* Task brief
Only lines below containing the string "after" should be counted; please give that count by itself.

* Data listing
=== Begin Enclosure ===

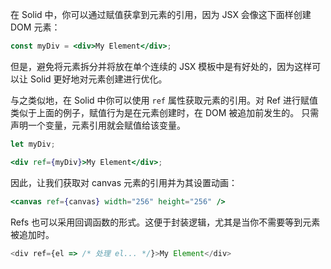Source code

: 在 Solid 中，你可以通过赋值获拿到元素的引用，因为 JSX 会像这下面样创建 DOM 元素：

```jsx
const myDiv = <div>My Element</div>;
```

但是，避免将元素拆分并将放在单个连续的 JSX 模板中是有好处的，因为这样可以让 Solid 更好地对元素创建进行优化。

与之类似地，在 Solid 中你可以使用 `ref` 属性获取元素的引用。对 Ref 进行赋值类似于上面的例子，赋值行为是在元素创建时，在 DOM 被追加前发生的。 只需声明一个变量，元素引用就会赋值给该变量。

```jsx
let myDiv;

<div ref={myDiv}>My Element</div>;
```

因此，让我们获取对 canvas 元素的引用并为其设置动画：

```jsx
<canvas ref={canvas} width="256" height="256" />
```

Refs 也可以采用回调函数的形式。这便于封装逻辑，尤其是当你不需要等到元素被追加时。

```js
<div ref={el => /* 处理 el... */}>My Element</div>
```
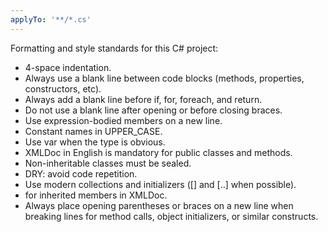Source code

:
 ```yaml
---
applyTo: '**/*.cs'
---
```

Formatting and style standards for this C# project:

- 4-space indentation.
- Always use a blank line between code blocks (methods, properties, constructors, etc).
- Always add a blank line before if, for, foreach, and return.
- Do not use a blank line after opening or before closing braces.
- Use expression-bodied members on a new line.
- Constant names in UPPER_CASE.
- Use var when the type is obvious.
- XMLDoc in English is mandatory for public classes and methods.
- Non-inheritable classes must be sealed.
- DRY: avoid code repetition.
- Use modern collections and initializers ([] and [..] when possible).
- <inherited /> for inherited members in XMLDoc.
- Always place opening parentheses or braces on a new line when breaking lines for method calls, object initializers, or similar constructs.
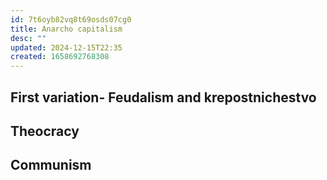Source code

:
 ```yaml
---
id: 7t6oyb82vq8t69osds07cg0
title: Anarcho capitalism
desc: ""
updated: 2024-12-15T22:35
created: 1658692768308
---
```

## First variation- Feudalism and krepostnichestvo

## Theocracy

## Communism

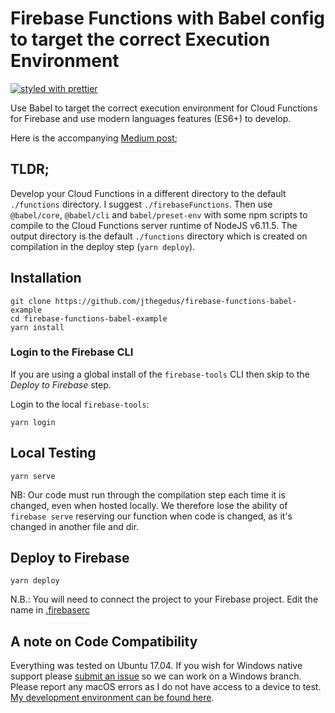 # Firebase Functions with Babel config to target the correct Execution Environment

[![styled with prettier](https://img.shields.io/badge/styled_with-prettier-ff69b4.svg)](https://github.com/prettier/prettier)

Use Babel to target the correct execution environment for Cloud Functions for
Firebase and use modern languages features (ES6+) to develop.

Here is the accompanying
[Medium post](https://medium.com/@jthegedus/es6-in-cloud-functions-for-firebase-2-415d15205468);

## TLDR;

Develop your Cloud Functions in a different directory to the default
`./functions` directory. I suggest `./firebaseFunctions`. Then use
`@babel/core`, `@babel/cli` and `babel/preset-env` with some npm scripts to
compile to the Cloud Functions server runtime of NodeJS v6.11.5. The output
directory is the default `./functions` directory which is created on compilation
in the deploy step (`yarn deploy`).

## Installation

```
git clone https://github.com/jthegedus/firebase-functions-babel-example
cd firebase-functions-babel-example
yarn install
```

### Login to the Firebase CLI

If you are using a global install of the `firebase-tools` CLI then skip to the
_Deploy to Firebase_ step.

Login to the local `firebase-tools`:

```
yarn login
```

## Local Testing

```
yarn serve
```

NB: Our code must run through the compilation step each time it is changed, even
when hosted locally. We therefore lose the ability of `firebase serve` reserving
our function when code is changed, as it's changed in another file and dir.

## Deploy to Firebase

```
yarn deploy
```

N.B.: You will need to connect the project to your Firebase project. Edit the
name in
[.firebaserc](https://github.com/jthegedus/firebase-functions-babel-example/blob/master/.firebaserc)

## A note on Code Compatibility

Everything was tested on Ubuntu 17.04. If you wish for Windows native support
please
[submit an issue](https://github.com/jthegedus/firebase-functions-babel-example/issues/new)
so we can work on a Windows branch. Please report any macOS errors as I do not
have access to a device to test.
[My development environment can be found here](https://github.com/jthegedus/dotfiles).

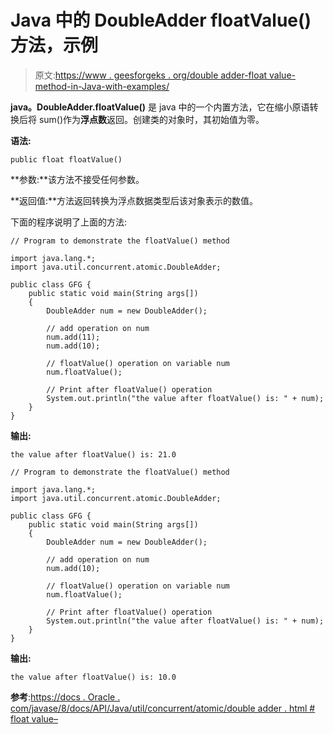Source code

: # Java 中的 DoubleAdder floatValue()方法，示例

> 原文:[https://www . geesforgeks . org/double adder-float value-method-in-Java-with-examples/](https://www.geeksforgeeks.org/doubleadder-floatvalue-method-in-java-with-examples/)

**java。DoubleAdder.floatValue()** 是 java 中的一个内置方法，它在缩小原语转换后将 sum()作为**浮点数**返回。创建类的对象时，其初始值为零。

**语法:**

```
public float floatValue()

```

**参数:**该方法不接受任何参数。

**返回值:**方法返回转换为浮点数据类型后该对象表示的数值。

下面的程序说明了上面的方法:

```
// Program to demonstrate the floatValue() method

import java.lang.*;
import java.util.concurrent.atomic.DoubleAdder;

public class GFG {
    public static void main(String args[])
    {
        DoubleAdder num = new DoubleAdder();

        // add operation on num
        num.add(11);
        num.add(10);

        // floatValue() operation on variable num
        num.floatValue();

        // Print after floatValue() operation
        System.out.println("the value after floatValue() is: " + num);
    }
}
```

**输出:**

```
the value after floatValue() is: 21.0

```

```
// Program to demonstrate the floatValue() method

import java.lang.*;
import java.util.concurrent.atomic.DoubleAdder;

public class GFG {
    public static void main(String args[])
    {
        DoubleAdder num = new DoubleAdder();

        // add operation on num
        num.add(10);

        // floatValue() operation on variable num
        num.floatValue();

        // Print after floatValue() operation
        System.out.println("the value after floatValue() is: " + num);
    }
}
```

**输出:**

```
the value after floatValue() is: 10.0

```

**参考**:[https://docs . Oracle . com/javase/8/docs/API/Java/util/concurrent/atomic/double adder . html # float value–](https://docs.oracle.com/javase/8/docs/api/java/util/concurrent/atomic/DoubleAdder.html#floatValue--)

=== End Enclosure ===

* Your response
7